### What needs to be done
Beginning with the line containing "Check if anticipations", write out each line exactly through the end of the listing, and skip all pictures.

### Supplied data
★ ★ ★

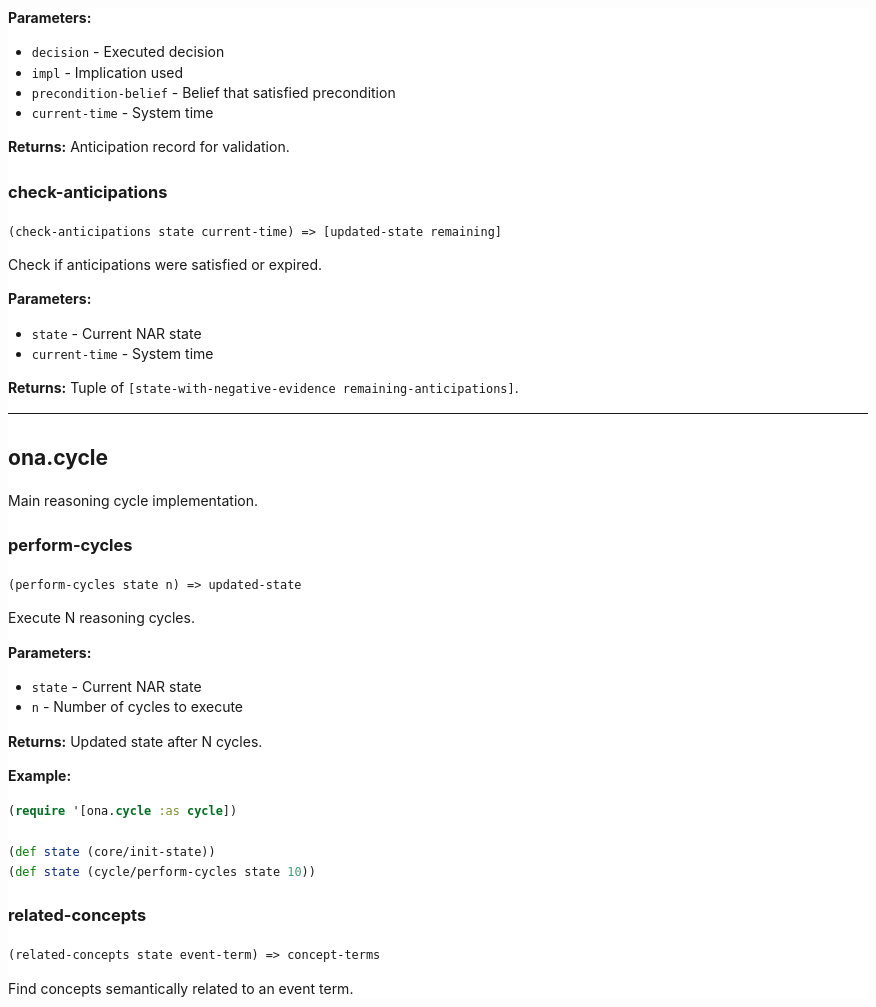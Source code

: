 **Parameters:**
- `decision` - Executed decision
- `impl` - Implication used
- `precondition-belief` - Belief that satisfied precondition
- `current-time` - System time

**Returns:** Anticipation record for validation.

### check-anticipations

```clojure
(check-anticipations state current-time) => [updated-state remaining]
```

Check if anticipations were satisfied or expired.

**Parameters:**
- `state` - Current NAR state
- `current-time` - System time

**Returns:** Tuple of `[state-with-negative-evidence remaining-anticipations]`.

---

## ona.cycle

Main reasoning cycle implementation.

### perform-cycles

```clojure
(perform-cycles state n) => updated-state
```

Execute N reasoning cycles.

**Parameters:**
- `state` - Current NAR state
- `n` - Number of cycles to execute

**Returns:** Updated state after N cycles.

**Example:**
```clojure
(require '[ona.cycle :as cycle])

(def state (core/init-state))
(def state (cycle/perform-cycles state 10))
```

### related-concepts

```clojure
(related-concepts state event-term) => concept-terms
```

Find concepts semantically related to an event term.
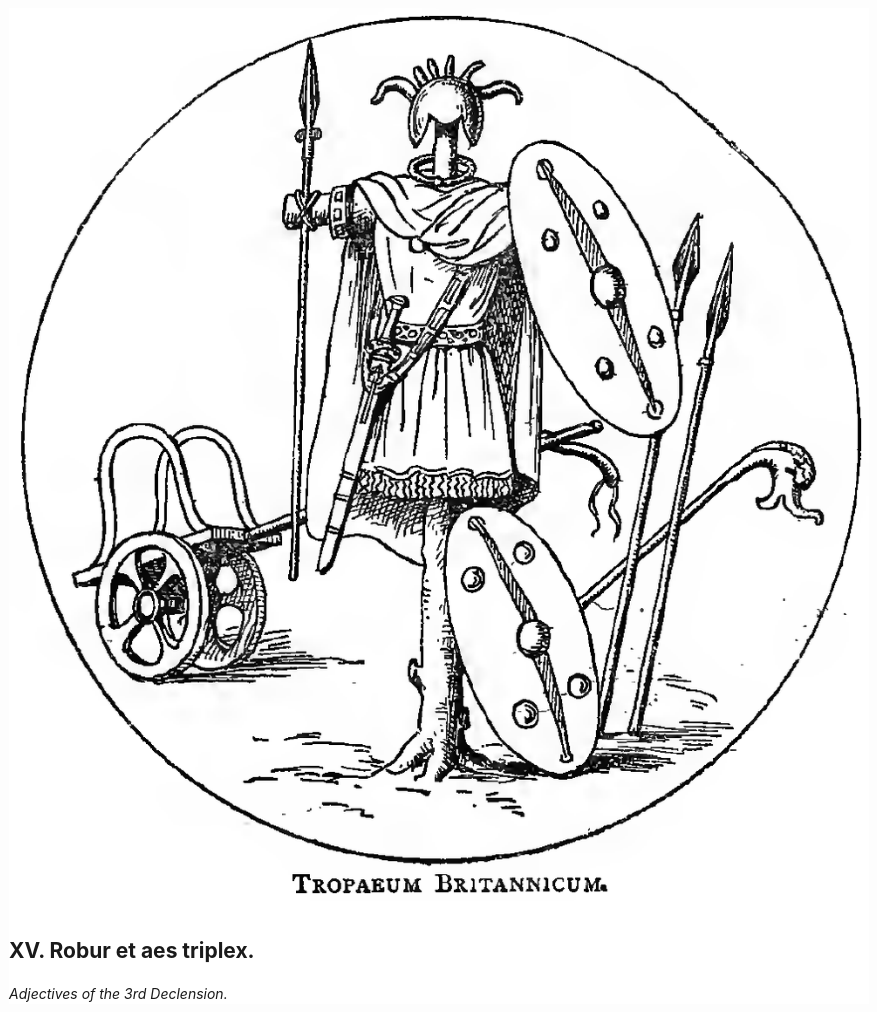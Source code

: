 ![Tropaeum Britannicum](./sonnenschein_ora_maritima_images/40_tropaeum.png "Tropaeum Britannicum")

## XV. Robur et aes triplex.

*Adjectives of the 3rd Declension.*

★ ★ ★

### Finished task
Check if anticipations were satisfied or expired.

**Parameters:**
- `state` - Current NAR state
- `current-time` - System time

**Returns:** Tuple of `[state-with-negative-evidence remaining-anticipations]`.

---

## ona.cycle

Main reasoning cycle implementation.

### perform-cycles

```clojure
(perform-cycles state n) => updated-state
```

Execute N reasoning cycles.

**Parameters:**
- `state` - Current NAR state
- `n` - Number of cycles to execute

**Returns:** Updated state after N cycles.

**Example:**
```clojure
(require '[ona.cycle :as cycle])

(def state (core/init-state))
(def state (cycle/perform-cycles state 10))
```

### related-concepts

```clojure
(related-concepts state event-term) => concept-terms
```

Find concepts semantically related to an event term.
Source code

: ![Tropaeum Britannicum](./sonnenschein_ora_maritima_images/40_tropaeum.png "Tropaeum Britannicum")

## XV. Robur et aes triplex.

*Adjectives of the 3rd Declension.*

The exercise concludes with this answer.